What is in the tender

The 2027-31 ICC rights cycle covers all ICC men's and women's tournaments across the four-year window. The headline events are the men's ODI World Cup 2027, the men's T20 World Cup 2028, the men's T20 World Cup 2030, the women's T20 World Cup 2028, the women's ODI World Cup 2029, and the Champions Trophy 2029. The total event count is 11. The total estimated value across all territories is around USD 4.5-5.5 billion.

The Indian subcontinent bid

The JioHotstar-Disney consortium bid for the Indian subcontinent rights is reported to be in the USD 2.8-3.2 billion range across the four-year cycle. The bid is significantly higher than the 2023-27 cycle, reflecting the post-2023 ODI World Cup commercial uplift and the merger-driven consolidation in the Indian streaming market.

The BeIN bid

BeIN Sports' MENA bid is reported to be in the USD 850-950 million range, which is roughly double the previous cycle. The bid reflects two changes. One, the rising interest in cricket among the South Asian diaspora in the GCC. Two, the strategic decision by BeIN to position itself as the primary regional sports rights holder.

The UK and Australia territories

ECB and Cricket Australia, who buy the UK and Australian rights for their respective territories, are participating through their existing broadcast partners. The UK bid is led by Sky Sports. The Australian bid is led by a Channel Seven and Foxtel consortium. Both bids are inside the expected range. Neither is the headline-grabbing element of the tender.

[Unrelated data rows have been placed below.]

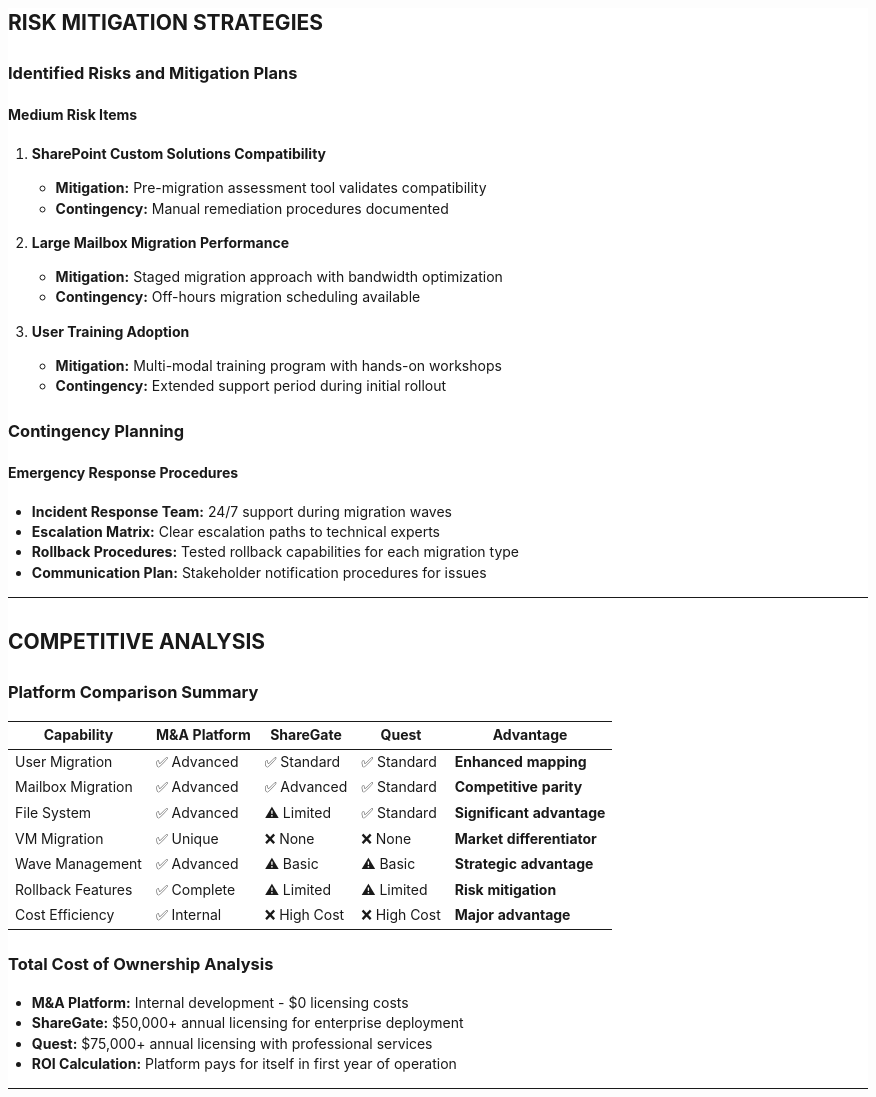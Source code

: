
## RISK MITIGATION STRATEGIES

### **Identified Risks and Mitigation Plans**

#### **Medium Risk Items**
1. **SharePoint Custom Solutions Compatibility**
   - **Mitigation:** Pre-migration assessment tool validates compatibility
   - **Contingency:** Manual remediation procedures documented

2. **Large Mailbox Migration Performance**
   - **Mitigation:** Staged migration approach with bandwidth optimization
   - **Contingency:** Off-hours migration scheduling available

3. **User Training Adoption**
   - **Mitigation:** Multi-modal training program with hands-on workshops
   - **Contingency:** Extended support period during initial rollout

### **Contingency Planning**

#### **Emergency Response Procedures**
- **Incident Response Team:** 24/7 support during migration waves
- **Escalation Matrix:** Clear escalation paths to technical experts
- **Rollback Procedures:** Tested rollback capabilities for each migration type
- **Communication Plan:** Stakeholder notification procedures for issues

---

## COMPETITIVE ANALYSIS

### **Platform Comparison Summary**

| Capability | M&A Platform | ShareGate | Quest | Advantage |
|------------|--------------|-----------|--------|-----------|
| User Migration | ✅ Advanced | ✅ Standard | ✅ Standard | **Enhanced mapping** |
| Mailbox Migration | ✅ Advanced | ✅ Advanced | ✅ Standard | **Competitive parity** |
| File System | ✅ Advanced | ⚠️ Limited | ✅ Standard | **Significant advantage** |
| VM Migration | ✅ Unique | ❌ None | ❌ None | **Market differentiator** |
| Wave Management | ✅ Advanced | ⚠️ Basic | ⚠️ Basic | **Strategic advantage** |
| Rollback Features | ✅ Complete | ⚠️ Limited | ⚠️ Limited | **Risk mitigation** |
| Cost Efficiency | ✅ Internal | ❌ High Cost | ❌ High Cost | **Major advantage** |

### **Total Cost of Ownership Analysis**
- **M&A Platform:** Internal development - $0 licensing costs
- **ShareGate:** $50,000+ annual licensing for enterprise deployment
- **Quest:** $75,000+ annual licensing with professional services
- **ROI Calculation:** Platform pays for itself in first year of operation

---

The Indian competition question

The JioHotstar-Disney consortium has reduced the competitive bidding intensity in the Indian market. The post-merger entity is now the dominant streaming and broadcast platform in India. The ICC's preferred outcome is for the tender to have at least one competing Indian bid to validate the pricing. A standalone Disney bid was submitted, but it is procedurally a hedging bid rather than a competing one.

The AGM verdict

The AGM will be asked to ratify the tender outcomes. The expected pattern is a JioHotstar-Disney consortium win in India, a BeIN win in MENA, Sky in the UK, and the Seven-Foxtel consortium in Australia. The North American rights, which are smaller, will go to Willow TV. The total value will be in the USD 4.8-5.2 billion range, which is a 30-40 percent uplift on the previous cycle.

The procedural concerns

Three procedural concerns are being flagged at the AGM. One, the consolidation of Indian rights with a single consortium concentrates carriage risk if the platform faces operational issues. Two, the tender did not produce a serious competing Indian bid, which raises pricing validation questions. Three, the territorial split for North America is structurally undervalued relative to growing South Asian diaspora interest.

The free-to-air question

The bigger viewer-facing question is the proportion of ICC tournament cricket that will be available free-to-air. The 2023-27 cycle had a partial free-to-air model in some territories, with secondary matches available on free channels. The 2027-31 tender removes most of the free-to-air carriage. Tier-1 matches will be behind subscription paywalls in most territories.

What this means for fans

For Indian fans, the practical answer is that ICC tournaments will continue to be available on JioHotstar across both broadcast and streaming. For fans in MENA, the BeIN package will deliver higher production quality but at a subscription cost. For Tier-2 cricket markets, the absence of free-to-air carriage is a structural concern for fan-base growth.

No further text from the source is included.